Ce mur... Comme le scaphandre de ce poème. Cette quête d'un sens, d'un refuge, ce rythme. Je crois que c'est le rythme du poème qui a rapporté tout cela du passé comme du refoulé.
Un trajet mental qui flirte avec la folie et qui se bride (vers justifiés) pour ne pas sombrer dans du rien.
Etrange que vous introduisiez ce poème en référence aux fêtes picardes de votre adolescence... Je pense à Rimbaud... à Kérouac... à Lautréamont...
Rien n'a vraiment changé...
Mother... la Guerre... et les gosses que l'on veut modeler... alors qu'il n'y a pas de demain assuré... TRES BEAU.
Rédigé par : Christiane | 10 mars 2009 à 22:34
La chanson d'ech'l airignies, écrite et mise en musique par Konrad Schmitt et dont Ivar Ch'Vavar s'est fait le passeur, est aussi magnifiquement interprétée par Christian Edziré Déquesnes et ses différents groupes : Chés Déssaquaches, Chés Éclichures et (2)Brokes (voir ICI).
Sinon, il faut aussi signaler le recueil de textes du même nom paru aux éditions le Mort-qui-trompe (infos ICI).
Rédigé par : Alain Marc | 11 mars 2009 à 09:35
Grand bravo pour la mise en avant de la version justifiée de Lucien Suel qui, à mon humble avis, est toujours la plus forte et la plus intéressante. Voir aussi à ce sujet le choix des éditions du Marais du livre qui ont premièrement hésité à publier Visions d'un jardin ordinaire en vers justifiés comme il avait été écrit à l'origine tout en publiant un extrait sous cette forme sur leur site. Canal mémoire, quelque temps après, a heureusement été publié en vers justifiés par le même éditeur, ce que ne traduit malheureusement pas sa présentation en ligne...

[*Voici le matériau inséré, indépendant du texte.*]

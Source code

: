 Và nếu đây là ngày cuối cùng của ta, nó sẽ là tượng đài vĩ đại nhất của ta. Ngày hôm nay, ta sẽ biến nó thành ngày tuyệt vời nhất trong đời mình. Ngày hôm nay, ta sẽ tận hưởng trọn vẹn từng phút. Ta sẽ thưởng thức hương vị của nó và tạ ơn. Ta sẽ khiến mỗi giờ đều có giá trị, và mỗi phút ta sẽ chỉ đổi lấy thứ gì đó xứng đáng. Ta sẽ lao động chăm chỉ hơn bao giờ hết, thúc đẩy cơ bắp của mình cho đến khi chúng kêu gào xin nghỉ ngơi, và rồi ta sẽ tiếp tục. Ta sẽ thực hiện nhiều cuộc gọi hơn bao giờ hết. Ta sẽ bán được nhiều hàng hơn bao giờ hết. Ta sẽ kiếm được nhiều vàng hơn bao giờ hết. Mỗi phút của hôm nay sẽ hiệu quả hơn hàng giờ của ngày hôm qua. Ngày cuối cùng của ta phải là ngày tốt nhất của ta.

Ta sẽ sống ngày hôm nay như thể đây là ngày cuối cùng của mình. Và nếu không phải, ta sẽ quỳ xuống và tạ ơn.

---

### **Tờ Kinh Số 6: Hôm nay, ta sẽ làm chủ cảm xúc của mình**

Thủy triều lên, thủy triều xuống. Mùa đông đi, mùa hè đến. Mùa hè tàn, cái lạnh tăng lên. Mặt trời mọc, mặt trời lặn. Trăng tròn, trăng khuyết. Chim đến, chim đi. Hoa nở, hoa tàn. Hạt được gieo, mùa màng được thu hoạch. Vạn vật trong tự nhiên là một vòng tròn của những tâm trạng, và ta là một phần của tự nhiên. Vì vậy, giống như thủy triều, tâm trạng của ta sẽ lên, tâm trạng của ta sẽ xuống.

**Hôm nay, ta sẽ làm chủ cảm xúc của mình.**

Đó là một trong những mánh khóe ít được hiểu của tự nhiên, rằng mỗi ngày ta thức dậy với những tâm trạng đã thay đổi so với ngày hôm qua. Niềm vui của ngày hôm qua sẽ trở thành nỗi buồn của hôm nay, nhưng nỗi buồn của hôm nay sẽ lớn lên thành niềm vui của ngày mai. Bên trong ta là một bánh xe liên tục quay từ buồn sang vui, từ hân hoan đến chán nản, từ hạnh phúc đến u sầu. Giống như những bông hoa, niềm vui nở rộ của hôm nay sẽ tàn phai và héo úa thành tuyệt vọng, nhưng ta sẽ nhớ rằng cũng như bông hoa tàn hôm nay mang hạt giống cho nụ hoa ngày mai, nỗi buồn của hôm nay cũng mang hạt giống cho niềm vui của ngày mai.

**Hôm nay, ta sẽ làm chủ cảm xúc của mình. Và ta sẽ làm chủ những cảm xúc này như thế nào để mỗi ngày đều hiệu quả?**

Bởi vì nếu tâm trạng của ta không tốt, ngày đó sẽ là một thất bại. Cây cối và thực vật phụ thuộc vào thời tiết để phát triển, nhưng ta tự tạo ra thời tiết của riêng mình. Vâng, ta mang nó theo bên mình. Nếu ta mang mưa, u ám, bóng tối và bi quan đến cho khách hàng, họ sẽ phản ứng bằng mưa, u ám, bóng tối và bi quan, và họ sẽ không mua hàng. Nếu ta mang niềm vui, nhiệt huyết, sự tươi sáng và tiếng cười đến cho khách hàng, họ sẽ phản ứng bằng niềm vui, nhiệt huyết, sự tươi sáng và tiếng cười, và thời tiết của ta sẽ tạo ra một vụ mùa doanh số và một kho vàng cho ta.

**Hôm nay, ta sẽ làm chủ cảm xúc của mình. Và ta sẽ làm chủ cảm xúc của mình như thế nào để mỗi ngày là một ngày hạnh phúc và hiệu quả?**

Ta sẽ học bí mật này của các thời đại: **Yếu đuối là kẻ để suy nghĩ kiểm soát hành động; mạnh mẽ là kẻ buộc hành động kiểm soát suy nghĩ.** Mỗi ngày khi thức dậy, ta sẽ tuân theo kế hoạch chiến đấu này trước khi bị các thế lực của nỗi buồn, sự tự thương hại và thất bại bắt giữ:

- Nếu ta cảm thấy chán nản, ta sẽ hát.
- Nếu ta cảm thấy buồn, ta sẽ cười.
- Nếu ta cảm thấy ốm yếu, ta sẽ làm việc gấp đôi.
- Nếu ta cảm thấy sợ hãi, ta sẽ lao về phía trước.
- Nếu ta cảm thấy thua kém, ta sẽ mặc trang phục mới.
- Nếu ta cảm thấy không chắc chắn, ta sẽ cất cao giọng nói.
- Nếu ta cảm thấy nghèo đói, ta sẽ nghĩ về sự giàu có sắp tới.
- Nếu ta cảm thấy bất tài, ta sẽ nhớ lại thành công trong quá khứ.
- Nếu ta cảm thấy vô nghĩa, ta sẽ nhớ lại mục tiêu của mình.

Rédigé par : Alain Marc | 11 mars 2009 à 09:46
=> Christiane
Dans Sombre Ducasse ont été rassemblés les principaux textes de Lucien Suel (né en 1948), écrits entre 1958 et 1986 et publiés dans différentes revues : Hercule de Paris, The Starscrewer, Jungle, La Poire d’angoisse, La Riguinguette, etc.
Rédigé par : Webmestre de TdF | 11 mars 2009 à 14:13
Merci Yves.
Les deux commentaires précédents sont très intéressants aussi.
Rédigé par : Christiane | 11 mars 2009 à 18:27
ça me fait penser (hors sujet) à Isidore Ducasse... ni ciel, ni ténèbres mais un goût des Chants de Maldoror
Rédigé par : Sylvaine | 11 mars 2009 à 18:54
Les liens ouverts par les commentaires sont toujours passionnants. Je viens, grâce à celui de Sylvaine, de prendre connaissance de la thèse de Aude Le Calvé (Les Chants de Maldoror) et c'est passionnant. J'ai particulièrement apprécié la première et la dernière partie (origine de ce mot mystérieux - combats littéraires, poésie surréaliste, écriture automatique de l'inconscient...). Cela donne une épaisseur à tout ce qui bouge en nous à la lecture de ce poème de Lucien Suel, Sombre Ducasse. Merci.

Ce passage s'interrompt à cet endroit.